● Aim of the exercise
The answer must be a single number: how many lines of the records below hold the word "bepaald".

Collected data entries
Content starts

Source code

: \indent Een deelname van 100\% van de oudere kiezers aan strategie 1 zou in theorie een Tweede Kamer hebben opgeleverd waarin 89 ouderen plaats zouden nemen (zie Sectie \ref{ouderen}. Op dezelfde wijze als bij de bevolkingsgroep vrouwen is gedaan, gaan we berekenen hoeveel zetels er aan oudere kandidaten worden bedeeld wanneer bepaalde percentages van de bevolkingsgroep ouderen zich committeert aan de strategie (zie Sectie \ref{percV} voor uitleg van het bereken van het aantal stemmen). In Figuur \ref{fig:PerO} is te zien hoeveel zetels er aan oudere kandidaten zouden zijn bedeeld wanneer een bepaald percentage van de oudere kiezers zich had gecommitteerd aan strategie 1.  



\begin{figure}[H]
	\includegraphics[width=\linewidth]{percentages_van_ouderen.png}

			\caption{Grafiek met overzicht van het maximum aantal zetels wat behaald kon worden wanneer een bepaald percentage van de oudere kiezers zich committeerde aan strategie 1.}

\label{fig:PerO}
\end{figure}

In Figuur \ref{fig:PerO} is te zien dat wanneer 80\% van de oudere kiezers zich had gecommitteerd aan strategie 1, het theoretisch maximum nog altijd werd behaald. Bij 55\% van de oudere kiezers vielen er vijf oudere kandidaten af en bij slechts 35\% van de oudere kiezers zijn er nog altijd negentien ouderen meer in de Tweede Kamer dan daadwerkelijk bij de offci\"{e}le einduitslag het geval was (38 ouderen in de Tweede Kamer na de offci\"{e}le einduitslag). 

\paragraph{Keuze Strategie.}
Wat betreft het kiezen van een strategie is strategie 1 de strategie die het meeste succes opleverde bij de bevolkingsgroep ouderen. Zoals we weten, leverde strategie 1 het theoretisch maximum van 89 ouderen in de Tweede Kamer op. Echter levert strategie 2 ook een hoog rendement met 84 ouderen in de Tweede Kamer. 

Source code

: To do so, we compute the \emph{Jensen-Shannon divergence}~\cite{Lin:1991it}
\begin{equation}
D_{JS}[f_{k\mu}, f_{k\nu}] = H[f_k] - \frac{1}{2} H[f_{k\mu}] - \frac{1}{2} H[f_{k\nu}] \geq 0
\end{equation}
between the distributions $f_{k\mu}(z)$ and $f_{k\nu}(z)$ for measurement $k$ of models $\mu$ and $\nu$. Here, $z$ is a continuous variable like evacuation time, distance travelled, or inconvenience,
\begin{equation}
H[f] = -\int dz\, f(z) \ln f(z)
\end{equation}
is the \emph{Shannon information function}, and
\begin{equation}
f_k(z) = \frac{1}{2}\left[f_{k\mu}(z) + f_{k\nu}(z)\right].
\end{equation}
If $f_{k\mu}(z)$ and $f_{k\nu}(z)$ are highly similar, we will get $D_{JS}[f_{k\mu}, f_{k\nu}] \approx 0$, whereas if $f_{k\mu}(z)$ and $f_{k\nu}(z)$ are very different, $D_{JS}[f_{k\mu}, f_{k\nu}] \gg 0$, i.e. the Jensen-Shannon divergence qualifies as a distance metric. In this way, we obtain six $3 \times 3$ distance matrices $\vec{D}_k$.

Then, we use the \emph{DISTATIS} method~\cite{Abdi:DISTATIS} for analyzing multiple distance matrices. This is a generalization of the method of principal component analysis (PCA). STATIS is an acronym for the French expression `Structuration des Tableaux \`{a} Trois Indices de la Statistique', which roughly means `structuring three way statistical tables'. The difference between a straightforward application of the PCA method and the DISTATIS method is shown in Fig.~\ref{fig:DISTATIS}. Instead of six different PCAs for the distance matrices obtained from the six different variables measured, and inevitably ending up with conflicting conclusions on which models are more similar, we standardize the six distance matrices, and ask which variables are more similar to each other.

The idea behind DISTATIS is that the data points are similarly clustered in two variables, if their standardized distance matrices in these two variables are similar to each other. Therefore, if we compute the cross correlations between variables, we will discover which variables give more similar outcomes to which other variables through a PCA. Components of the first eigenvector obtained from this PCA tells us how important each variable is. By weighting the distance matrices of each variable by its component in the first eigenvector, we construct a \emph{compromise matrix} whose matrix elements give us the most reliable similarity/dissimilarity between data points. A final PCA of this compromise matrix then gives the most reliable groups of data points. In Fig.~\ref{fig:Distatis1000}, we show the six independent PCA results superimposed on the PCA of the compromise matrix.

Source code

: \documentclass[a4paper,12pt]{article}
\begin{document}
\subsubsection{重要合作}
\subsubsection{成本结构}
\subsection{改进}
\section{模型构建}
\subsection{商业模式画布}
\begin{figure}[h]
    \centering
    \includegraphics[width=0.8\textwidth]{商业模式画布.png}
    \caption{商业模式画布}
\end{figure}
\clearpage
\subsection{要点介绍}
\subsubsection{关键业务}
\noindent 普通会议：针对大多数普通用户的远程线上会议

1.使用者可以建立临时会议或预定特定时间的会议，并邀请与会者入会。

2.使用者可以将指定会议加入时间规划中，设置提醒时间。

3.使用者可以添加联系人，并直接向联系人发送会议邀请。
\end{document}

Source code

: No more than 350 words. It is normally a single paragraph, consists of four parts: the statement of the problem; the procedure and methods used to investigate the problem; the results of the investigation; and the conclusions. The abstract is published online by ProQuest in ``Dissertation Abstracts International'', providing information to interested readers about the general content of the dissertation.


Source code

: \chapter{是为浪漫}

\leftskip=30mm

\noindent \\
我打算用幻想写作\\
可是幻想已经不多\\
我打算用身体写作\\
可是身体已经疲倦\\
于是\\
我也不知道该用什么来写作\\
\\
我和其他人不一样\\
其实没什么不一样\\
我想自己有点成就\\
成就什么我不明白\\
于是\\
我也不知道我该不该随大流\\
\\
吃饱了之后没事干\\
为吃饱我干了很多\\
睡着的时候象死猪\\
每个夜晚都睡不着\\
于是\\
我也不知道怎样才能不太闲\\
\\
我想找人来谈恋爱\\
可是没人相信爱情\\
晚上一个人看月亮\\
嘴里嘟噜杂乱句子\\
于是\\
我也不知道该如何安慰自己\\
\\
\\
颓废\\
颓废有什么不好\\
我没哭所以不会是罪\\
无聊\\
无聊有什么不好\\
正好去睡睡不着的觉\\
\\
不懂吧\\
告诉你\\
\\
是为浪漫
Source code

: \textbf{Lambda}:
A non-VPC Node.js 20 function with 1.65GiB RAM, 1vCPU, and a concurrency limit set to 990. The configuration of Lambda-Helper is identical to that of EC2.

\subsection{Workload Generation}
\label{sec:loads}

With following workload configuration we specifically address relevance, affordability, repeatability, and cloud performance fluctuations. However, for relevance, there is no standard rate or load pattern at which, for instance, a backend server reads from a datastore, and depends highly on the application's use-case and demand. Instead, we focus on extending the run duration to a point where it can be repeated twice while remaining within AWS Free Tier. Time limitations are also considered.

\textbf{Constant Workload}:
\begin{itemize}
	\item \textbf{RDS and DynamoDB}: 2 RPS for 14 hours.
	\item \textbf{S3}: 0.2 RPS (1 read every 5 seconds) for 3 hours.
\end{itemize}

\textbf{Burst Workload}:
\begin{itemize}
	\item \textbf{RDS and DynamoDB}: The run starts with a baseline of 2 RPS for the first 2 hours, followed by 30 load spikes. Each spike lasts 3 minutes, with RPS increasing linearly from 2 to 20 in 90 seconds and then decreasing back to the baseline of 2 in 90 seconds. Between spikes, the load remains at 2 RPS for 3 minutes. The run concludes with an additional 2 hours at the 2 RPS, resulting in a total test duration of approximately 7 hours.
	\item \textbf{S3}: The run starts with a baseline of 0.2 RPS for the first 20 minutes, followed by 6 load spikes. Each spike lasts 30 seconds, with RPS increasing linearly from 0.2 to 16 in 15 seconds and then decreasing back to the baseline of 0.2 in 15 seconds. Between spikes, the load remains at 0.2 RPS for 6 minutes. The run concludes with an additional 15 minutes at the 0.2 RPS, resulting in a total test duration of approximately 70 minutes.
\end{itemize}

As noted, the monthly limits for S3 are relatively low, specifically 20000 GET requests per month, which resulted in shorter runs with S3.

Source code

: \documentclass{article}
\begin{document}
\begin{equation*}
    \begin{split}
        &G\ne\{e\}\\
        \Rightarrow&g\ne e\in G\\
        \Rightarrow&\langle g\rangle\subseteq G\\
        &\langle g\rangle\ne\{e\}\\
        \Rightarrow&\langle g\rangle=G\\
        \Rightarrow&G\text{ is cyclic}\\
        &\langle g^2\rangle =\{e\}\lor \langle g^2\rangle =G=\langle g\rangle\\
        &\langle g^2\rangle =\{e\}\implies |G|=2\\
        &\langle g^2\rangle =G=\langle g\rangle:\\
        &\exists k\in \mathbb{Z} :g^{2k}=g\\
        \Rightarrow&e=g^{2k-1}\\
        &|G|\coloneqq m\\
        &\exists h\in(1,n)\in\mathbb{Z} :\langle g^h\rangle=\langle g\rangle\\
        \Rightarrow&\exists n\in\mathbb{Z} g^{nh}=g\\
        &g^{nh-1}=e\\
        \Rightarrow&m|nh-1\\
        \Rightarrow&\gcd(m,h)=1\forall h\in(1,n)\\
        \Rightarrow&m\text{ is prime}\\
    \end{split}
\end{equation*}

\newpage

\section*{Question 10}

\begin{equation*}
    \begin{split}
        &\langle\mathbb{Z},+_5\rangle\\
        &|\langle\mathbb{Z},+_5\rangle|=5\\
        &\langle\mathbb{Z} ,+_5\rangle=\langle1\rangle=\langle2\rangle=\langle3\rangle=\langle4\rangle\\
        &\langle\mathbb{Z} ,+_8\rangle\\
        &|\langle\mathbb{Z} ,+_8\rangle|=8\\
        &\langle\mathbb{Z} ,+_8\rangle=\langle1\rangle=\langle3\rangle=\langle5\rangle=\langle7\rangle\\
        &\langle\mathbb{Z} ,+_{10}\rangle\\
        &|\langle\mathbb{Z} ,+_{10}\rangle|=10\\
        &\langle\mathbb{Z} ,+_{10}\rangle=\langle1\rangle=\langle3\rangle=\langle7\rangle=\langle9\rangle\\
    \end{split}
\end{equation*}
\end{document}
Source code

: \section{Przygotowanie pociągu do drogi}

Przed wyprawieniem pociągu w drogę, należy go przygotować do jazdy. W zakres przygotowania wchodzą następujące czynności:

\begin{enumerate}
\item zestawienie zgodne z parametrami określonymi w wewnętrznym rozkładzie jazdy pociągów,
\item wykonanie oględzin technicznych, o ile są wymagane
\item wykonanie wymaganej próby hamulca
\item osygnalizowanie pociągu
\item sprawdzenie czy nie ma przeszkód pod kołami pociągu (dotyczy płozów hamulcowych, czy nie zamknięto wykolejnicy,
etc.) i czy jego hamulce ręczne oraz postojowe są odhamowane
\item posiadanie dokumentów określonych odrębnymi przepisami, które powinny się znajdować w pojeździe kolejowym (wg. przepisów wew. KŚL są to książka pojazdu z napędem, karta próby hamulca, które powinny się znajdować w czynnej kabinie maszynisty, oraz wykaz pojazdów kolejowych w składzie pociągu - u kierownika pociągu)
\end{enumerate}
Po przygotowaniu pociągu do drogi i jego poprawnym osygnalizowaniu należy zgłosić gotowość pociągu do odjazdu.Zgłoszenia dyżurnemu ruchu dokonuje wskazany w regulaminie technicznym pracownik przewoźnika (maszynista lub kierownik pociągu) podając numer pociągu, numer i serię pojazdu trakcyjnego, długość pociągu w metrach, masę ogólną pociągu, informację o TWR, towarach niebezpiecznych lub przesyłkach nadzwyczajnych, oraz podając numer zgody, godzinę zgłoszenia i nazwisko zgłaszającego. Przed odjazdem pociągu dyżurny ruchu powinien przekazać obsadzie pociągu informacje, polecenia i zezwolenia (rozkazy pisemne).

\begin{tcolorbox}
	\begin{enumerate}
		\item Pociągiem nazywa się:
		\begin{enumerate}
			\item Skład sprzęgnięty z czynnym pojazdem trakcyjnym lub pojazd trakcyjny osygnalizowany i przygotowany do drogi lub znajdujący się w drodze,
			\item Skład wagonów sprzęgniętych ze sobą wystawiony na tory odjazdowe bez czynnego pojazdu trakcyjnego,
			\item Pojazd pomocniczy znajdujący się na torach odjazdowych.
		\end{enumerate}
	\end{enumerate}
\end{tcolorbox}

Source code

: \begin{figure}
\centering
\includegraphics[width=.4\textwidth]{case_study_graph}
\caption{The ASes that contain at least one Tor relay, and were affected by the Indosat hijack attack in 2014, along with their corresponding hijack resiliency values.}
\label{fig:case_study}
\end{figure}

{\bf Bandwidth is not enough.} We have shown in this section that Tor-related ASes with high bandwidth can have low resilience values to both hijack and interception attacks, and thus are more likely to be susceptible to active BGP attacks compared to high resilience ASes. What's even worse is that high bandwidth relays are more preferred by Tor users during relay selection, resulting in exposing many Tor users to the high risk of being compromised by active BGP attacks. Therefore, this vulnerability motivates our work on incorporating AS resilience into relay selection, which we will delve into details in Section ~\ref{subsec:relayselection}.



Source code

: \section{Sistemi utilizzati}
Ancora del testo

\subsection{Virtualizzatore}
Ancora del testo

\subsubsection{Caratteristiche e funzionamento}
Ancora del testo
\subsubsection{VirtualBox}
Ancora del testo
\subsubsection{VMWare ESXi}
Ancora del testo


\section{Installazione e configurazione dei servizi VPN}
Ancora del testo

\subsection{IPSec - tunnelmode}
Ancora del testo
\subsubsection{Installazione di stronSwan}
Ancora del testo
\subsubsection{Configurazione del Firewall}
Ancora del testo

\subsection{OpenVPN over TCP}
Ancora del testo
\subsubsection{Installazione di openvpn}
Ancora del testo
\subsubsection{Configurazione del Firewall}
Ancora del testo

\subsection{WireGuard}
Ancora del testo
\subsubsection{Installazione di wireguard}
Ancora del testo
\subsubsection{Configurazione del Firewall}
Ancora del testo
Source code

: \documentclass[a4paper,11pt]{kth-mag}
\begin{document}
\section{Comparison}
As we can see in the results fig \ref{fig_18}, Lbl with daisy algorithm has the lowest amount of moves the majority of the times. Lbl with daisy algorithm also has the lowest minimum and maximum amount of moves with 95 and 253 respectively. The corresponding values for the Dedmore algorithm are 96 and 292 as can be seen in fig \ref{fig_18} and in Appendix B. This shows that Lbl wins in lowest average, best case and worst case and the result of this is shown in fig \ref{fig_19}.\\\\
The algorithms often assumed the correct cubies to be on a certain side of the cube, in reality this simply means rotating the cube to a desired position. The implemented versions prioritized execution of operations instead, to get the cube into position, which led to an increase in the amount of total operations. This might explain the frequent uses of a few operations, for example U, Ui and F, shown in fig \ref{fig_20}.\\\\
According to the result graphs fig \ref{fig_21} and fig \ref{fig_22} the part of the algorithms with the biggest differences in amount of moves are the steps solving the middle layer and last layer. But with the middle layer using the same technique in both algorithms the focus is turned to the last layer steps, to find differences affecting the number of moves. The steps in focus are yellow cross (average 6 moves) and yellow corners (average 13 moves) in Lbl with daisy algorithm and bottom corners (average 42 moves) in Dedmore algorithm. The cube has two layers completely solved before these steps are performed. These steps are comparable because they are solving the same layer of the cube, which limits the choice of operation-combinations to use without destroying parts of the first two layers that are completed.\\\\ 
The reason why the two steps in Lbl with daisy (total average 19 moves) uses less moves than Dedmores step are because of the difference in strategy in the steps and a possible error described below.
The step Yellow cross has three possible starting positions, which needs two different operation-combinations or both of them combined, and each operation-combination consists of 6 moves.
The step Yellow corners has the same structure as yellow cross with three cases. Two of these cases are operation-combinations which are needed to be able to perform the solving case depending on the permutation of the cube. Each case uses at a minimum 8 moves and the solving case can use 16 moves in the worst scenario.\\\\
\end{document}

Content ends

● Completed exercise
2